- Bondin Township, Minnesota Location within the state of Minnesota Bondin Township, Minnesota Bondin Township, Minnesota (the United States)
- Coordinates: 43°52′55″N 95°37′59″W﻿ / ﻿43.88194°N 95.63306°W
- Country: United States
- State: Minnesota
- County: Murray

Area
- • Total: 35.3 sq mi (91.3 km^{2})
- • Land: 35.1 sq mi (90.8 km^{2})
- • Water: 0.19 sq mi (0.5 km^{2})
- Elevation: 1,540 ft (470 m)

Population (2000)
- • Total: 335
- • Density: 9.6/sq mi (3.7/km^{2})
- Time zone: UTC-6 (Central (CST))
- • Summer (DST): UTC-5 (CDT)
- FIPS code: 27-06922
- GNIS feature ID: 0663632

= Bondin Township, Murray County, Minnesota =

Bondin Township is a township in Murray County, Minnesota, United States. The population was 335 at the 2000 census.

Bondin Township was organized in 1874.

==Geography==
According to the United States Census Bureau, the township has a total area of 35.3 sqmi, of which 35.0 sqmi is land and 0.2 sqmi (0.60%) is water.

==Demographics==
As of the census of 2000, there were 335 people, 119 households, and 94 families residing in the township. The population density was 9.6 PD/sqmi. There were 127 housing units at an average density of 3.6 /sqmi. The racial makeup of the township was 99.40% White, and 0.60% from two or more races.

There were 119 households, out of which 39.5% had children under the age of 18 living with them, 76.5% were married couples living together, 3.4% had a female householder with no husband present, and 20.2% were non-families. 15.1% of all households were made up of individuals, and 5.9% had someone living alone who was 65 years of age or older. The average household size was 2.82 and the average family size was 3.20.

In the township the population was spread out, with 32.2% under the age of 18, 4.5% from 18 to 24, 24.8% from 25 to 44, 23.0% from 45 to 64, and 15.5% who were 65 years of age or older. The median age was 39 years. For every 100 females, there were 104.3 males. For every 100 females age 18 and over, there were 104.5 males.

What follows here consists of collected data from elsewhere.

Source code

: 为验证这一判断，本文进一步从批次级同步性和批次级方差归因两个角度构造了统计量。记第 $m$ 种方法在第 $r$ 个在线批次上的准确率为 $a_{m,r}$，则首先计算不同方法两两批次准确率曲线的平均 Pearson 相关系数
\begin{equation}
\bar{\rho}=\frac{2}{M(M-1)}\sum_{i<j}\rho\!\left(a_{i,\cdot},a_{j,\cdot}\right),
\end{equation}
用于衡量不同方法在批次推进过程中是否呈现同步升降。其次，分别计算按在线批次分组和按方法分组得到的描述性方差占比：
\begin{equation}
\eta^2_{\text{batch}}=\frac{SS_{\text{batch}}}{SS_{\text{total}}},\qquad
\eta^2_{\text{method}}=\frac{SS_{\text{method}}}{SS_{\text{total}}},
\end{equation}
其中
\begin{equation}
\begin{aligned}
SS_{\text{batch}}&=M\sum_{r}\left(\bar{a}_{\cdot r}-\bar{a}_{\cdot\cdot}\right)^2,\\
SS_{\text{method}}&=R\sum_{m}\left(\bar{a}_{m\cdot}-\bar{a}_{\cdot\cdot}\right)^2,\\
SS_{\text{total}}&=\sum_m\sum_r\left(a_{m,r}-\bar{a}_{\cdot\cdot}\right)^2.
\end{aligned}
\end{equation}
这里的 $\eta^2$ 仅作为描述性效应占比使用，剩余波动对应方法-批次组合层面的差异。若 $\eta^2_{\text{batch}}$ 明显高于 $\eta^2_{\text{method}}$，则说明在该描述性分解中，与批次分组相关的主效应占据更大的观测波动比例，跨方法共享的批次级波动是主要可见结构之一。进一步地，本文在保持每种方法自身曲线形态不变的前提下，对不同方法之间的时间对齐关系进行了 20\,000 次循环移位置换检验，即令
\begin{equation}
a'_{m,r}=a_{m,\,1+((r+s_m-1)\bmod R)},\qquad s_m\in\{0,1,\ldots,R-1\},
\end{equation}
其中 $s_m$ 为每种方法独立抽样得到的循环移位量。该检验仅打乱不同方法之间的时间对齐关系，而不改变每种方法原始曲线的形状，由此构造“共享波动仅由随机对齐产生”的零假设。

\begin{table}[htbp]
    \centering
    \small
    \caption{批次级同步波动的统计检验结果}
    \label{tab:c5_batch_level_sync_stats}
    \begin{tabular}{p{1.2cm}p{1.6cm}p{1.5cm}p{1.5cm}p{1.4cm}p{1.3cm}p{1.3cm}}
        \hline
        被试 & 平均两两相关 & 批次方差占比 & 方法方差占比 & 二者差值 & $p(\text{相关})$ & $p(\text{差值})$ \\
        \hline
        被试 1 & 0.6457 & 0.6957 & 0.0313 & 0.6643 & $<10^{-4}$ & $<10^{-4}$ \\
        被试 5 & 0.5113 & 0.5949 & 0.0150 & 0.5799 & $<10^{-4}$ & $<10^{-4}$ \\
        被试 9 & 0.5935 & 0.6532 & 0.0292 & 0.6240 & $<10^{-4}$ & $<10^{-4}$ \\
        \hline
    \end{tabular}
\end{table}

The median income for a household in the township was $46,000, and the median income for a family was $49,167. Males had a median income of $26,389 versus $18,646 for females. The per capita income for the township was $16,398. About 6.4% of families and 5.0% of the population were below the poverty line, including 4.0% of those under age 18 and none of those age 65 or over.

==Politics==
Bondin Township is located in Minnesota's 1st congressional district, represented by Mankato educator Tim Walz, a Democrat. At the state level, Bondin Township is located in Senate District 22, represented by Republican Doug Magnus, and in House District 22A, represented by Republican Joe Schomacker.